En el referido manifiesto, los revolucionarios reconocieron que los propósitos e intenciones de Su Majestad, la reina  Isabel II, respecto del pueblo dominicano no eran lesivos al interés colectivo, pero que sus subalternos habían obrado en sentido contrario a la voluntad del trono de España, al extremo de que las providencias de la Capitanía General se transformaron en medidas bárbaras y tiránicas que este pueblo no ha podido ni debido sufrir. Para así probarlo, baste decir que hemos sido gobernados por un Buceta y un Campillo, cuyos hechos son bien notorios. La anexión de la República Dominicana a la Corona de España ha sido la voluntad de un solo hombre que la ha domeñado; nuestros más sagrados derechos, conquistados con diez y ocho años de inmensos sacrificios, han sido traicionados y vendidos; el gabinete de la nación española ha sido engañado, y engañados también muchos dominicanos de valía e influencia, con promesas que no han sido cumplidas con ofertas luego desmentidas.

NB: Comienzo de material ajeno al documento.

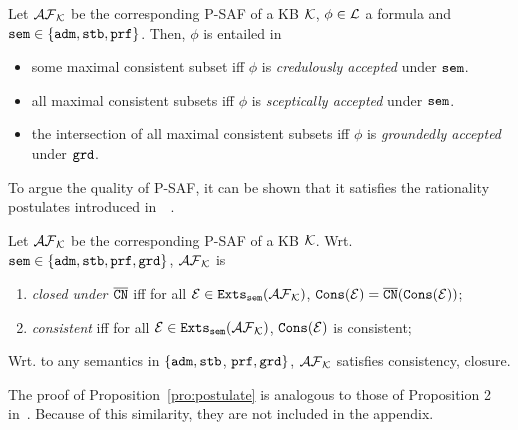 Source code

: \begin{theorem}
\label{thm:ab-link}
Let $\mathcal{AF}_{\mathcal{K}}$ be the corresponding P-SAF of a KB $\mathcal{K}$, $\phi \in \mathcal{L}$ a formula and $\texttt{\textup{sem}} \in \{\texttt{\textup{adm}}, \texttt{\textup{stb}}, \texttt{\textup{prf}} \}$. Then, $\phi$ is entailed in
\begin{itemize}
    \item some maximal consistent subset iff $\phi$ is \emph{credulously accepted} under $\texttt{\textup{sem}}$.
       
    \item all maximal consistent subsets iff $\phi$ is \emph{sceptically accepted} under $\texttt{\textup{sem}}$.
    
    \item the intersection of all maximal consistent subsets iff $\phi$ is \emph{groundedly accepted} under $\texttt{\textup{grd}}$.
   
\end{itemize}
\end{theorem}





To argue the quality of P-SAF, it can be shown that it satisfies the rationality postulates introduced in~~\cite{DAgostinoM18,AmgoudB13}. 

\begin{definition}
Let $\mathcal{AF}_{\mathcal{K}}$ be the corresponding P-SAF of a KB $\mathcal{K}$. Wrt. $\texttt{\textup{sem}} \in \{\texttt{\textup{adm}}, \texttt{\textup{stb}}, \texttt{\textup{prf}}, \texttt{\textup{grd}}\}$, $\mathcal{AF}_{\mathcal{K}}$ is 
    \begin{enumerate} 
	\item \emph{closed under $\overline{\texttt{\textup{CN}}}$} iff for all $\mathcal{E} \in \texttt{\textup{Exts}}_{\texttt{\textup{sem}}}(\mathcal{AF}_{\mathcal{K}})$, $\texttt{\textup{Cons}}(\mathcal{E}) = \overline{\texttt{\textup{CN}}}(\texttt{\textup{Cons}}(\mathcal{E}))$;
	\item \emph{consistent} iff for all $\mathcal{E} \in \texttt{\textup{Exts}}_{\texttt{\textup{sem}}}(\mathcal{AF}_{\mathcal{K}})$, $\texttt{\textup{Cons}}(\mathcal{E})$ is consistent;
    \end{enumerate}
\end{definition}

 \begin{proposition}
 \label{pro:postulate} Wrt. to any semantics in $\{\texttt{\textup{adm}} ,\texttt{\textup{stb}}$, $\texttt{\textup{prf}},\texttt{\textup{grd}}\}$, $\mathcal{AF}_{\mathcal{K}}$ satisfies consistency, closure.
\end{proposition}
The proof of Proposition~\ref{pro:postulate} is analogous to those of Proposition 2 in~\cite{loanho_2024}. Because of this similarity, they are not included in the appendix.



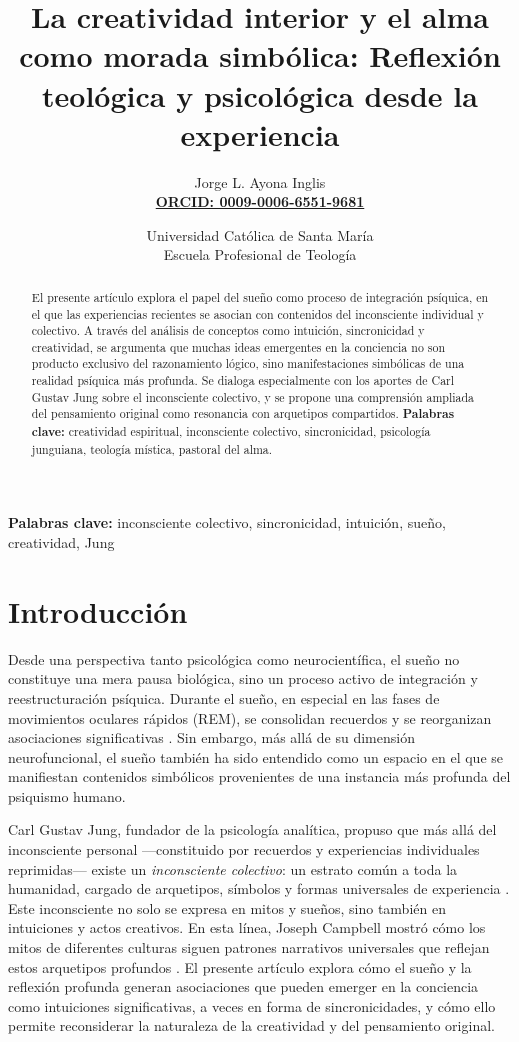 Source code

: \documentclass[a4paper,12pt]{article}
\title{La creatividad interior y el alma como morada
	simbólica:
	Reflexión teológica y psicológica desde la experiencia}
\author{Jorge L. Ayona Inglis \\
	\href{https://orcid.org/0009-0006-6551-9681}{\textbf{ORCID: 0009-0006-6551-9681}}}
\date{Universidad Católica de Santa María \\
	Escuela Profesional de Teología}
\begin{document}
	
	\maketitle
	
	\begin{abstract}
		El presente artículo explora el papel del sueño como proceso de integración psíquica, en el que las experiencias recientes se asocian con contenidos del inconsciente individual y colectivo. A través del análisis de conceptos como intuición, sincronicidad y creatividad, se argumenta que muchas ideas emergentes en la conciencia no son producto exclusivo del razonamiento lógico, sino manifestaciones simbólicas de una realidad psíquica más profunda. Se dialoga especialmente con los aportes de Carl Gustav Jung sobre el inconsciente colectivo, y se propone una comprensión ampliada del pensamiento original como resonancia con arquetipos compartidos.
		\textbf{Palabras clave:} creatividad espiritual, inconsciente colectivo, sincronicidad, psicología junguiana, teología mística, pastoral del alma.
		
	\end{abstract}
	
	\textbf{Palabras clave:} inconsciente colectivo, sincronicidad, intuición, sueño, creatividad, Jung
	
\section*{Introducción}

Desde una perspectiva tanto psicológica como neurocientífica, el sueño no constituye una mera pausa biológica, sino un proceso activo de integración y reestructuración psíquica. Durante el sueño, en especial en las fases de movimientos oculares rápidos (REM), se consolidan recuerdos y se reorganizan asociaciones significativas \cite{damasio1999,eagleman2011}. Sin embargo, más allá de su dimensión neurofuncional, el sueño también ha sido entendido como un espacio en el que se manifiestan contenidos simbólicos provenientes de una instancia más profunda del psiquismo humano.

Carl Gustav Jung, fundador de la psicología analítica, propuso que más allá del inconsciente personal —constituido por recuerdos y experiencias individuales reprimidas— existe un \textit{inconsciente colectivo}: un estrato común a toda la humanidad, cargado de arquetipos, símbolos y formas universales de experiencia \cite{jung1959}. Este inconsciente no solo se expresa en mitos y sueños, sino también en intuiciones y actos creativos. En esta línea, Joseph Campbell mostró cómo los mitos de diferentes culturas siguen patrones narrativos universales que reflejan estos arquetipos profundos \cite{campbell1949}. El presente artículo explora cómo el sueño y la reflexión profunda generan asociaciones que pueden emerger en la conciencia como intuiciones significativas, a veces en forma de sincronicidades, y cómo ello permite reconsiderar la naturaleza de la creatividad y del pensamiento original.
\end{document}

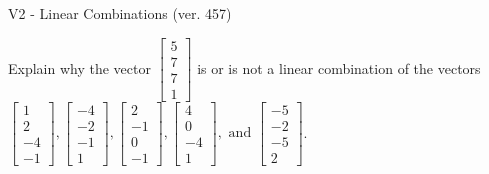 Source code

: \begin{exercise}
  \begin{exerciseTitle}V2 - Linear Combinations (ver. 457)\end{exerciseTitle}
  \begin{exerciseStatement}
    Explain why the vector \(\left[\begin{array}{c}
5 \\
7 \\
7 \\
1
\end{array}\right]\)  is or is not a linear 
	combination of the vectors \(\left[\begin{array}{c}
1 \\
2 \\
-4 \\
-1
\end{array}\right] , \left[\begin{array}{c}
-4 \\
-2 \\
-1 \\
1
\end{array}\right] , \left[\begin{array}{c}
2 \\
-1 \\
0 \\
-1
\end{array}\right] , \left[\begin{array}{c}
4 \\
0 \\
-4 \\
1
\end{array}\right] , \text{ and } \left[\begin{array}{c}
-5 \\
-2 \\
-5 \\
2
\end{array}\right]\).
	



\end{exerciseStatement}
\end{exercise}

 Los dominicanos fueron tratados con cierta discriminación por las autoridades españolas, pues ellas se manejaron con “marcada arrogancia” ante un pueblo devastado por su lucha contra Haití, por un lado, exasperándolo con agravios y con onerosas medidas impositivas y, por el otro, reprimiéndolo con “persecuciones y patíbulos inmerecidos y escandalosos”. De ahí, en gran parte, su firme resolución a luchar por el rescate de la libertad y la independencia “por las cuales estamos dispuestos a derramar nuestra última gota de sangre”.

Desde Santiago, el gobierno restaurador estructuró un plan de defensa y ataque más sistemático y eficaz. Recibió colaboración internacional, especialmente de Haití y Venezuela, al tiempo que gestionó el respaldo del presidente estadounidense Abraham Lincoln, pero el general Pujols, emisario dominicano, no tuvo éxito en su gestión. Los Estados Unidos, entonces inmersos en una guerra civil, no pudieron prestar la atención necesaria a los sucesos políticos que tenían lugar en el Caribe, una región de alto interés para ellos según la Doctrina Monroe.

Mientras tanto, los restauradores continuaron fortaleciendo el gobierno y reorganizando el ejército. Las fuerzas se distribuyeron según los objetivos geográficos de mayor importancia militar, principalmente en el sur y en el este. Para mediados de septiembre, estas regiones aún estaban en poder de los ibéricos y no se habían pronunciado a favor de la causa restauradora. Sin embargo, el sentimiento nacionalista no tardó en aflorar en todas esas comarcas. Ya para el mes de octubre, tanto en el sur, parte de Santo Domingo y en el este, el espíritu de la revolución restauradora se manifestó con fuerza, y la mayoría de la población anhelaba y demandaba el retorno de la República Dominicana libre e independiente.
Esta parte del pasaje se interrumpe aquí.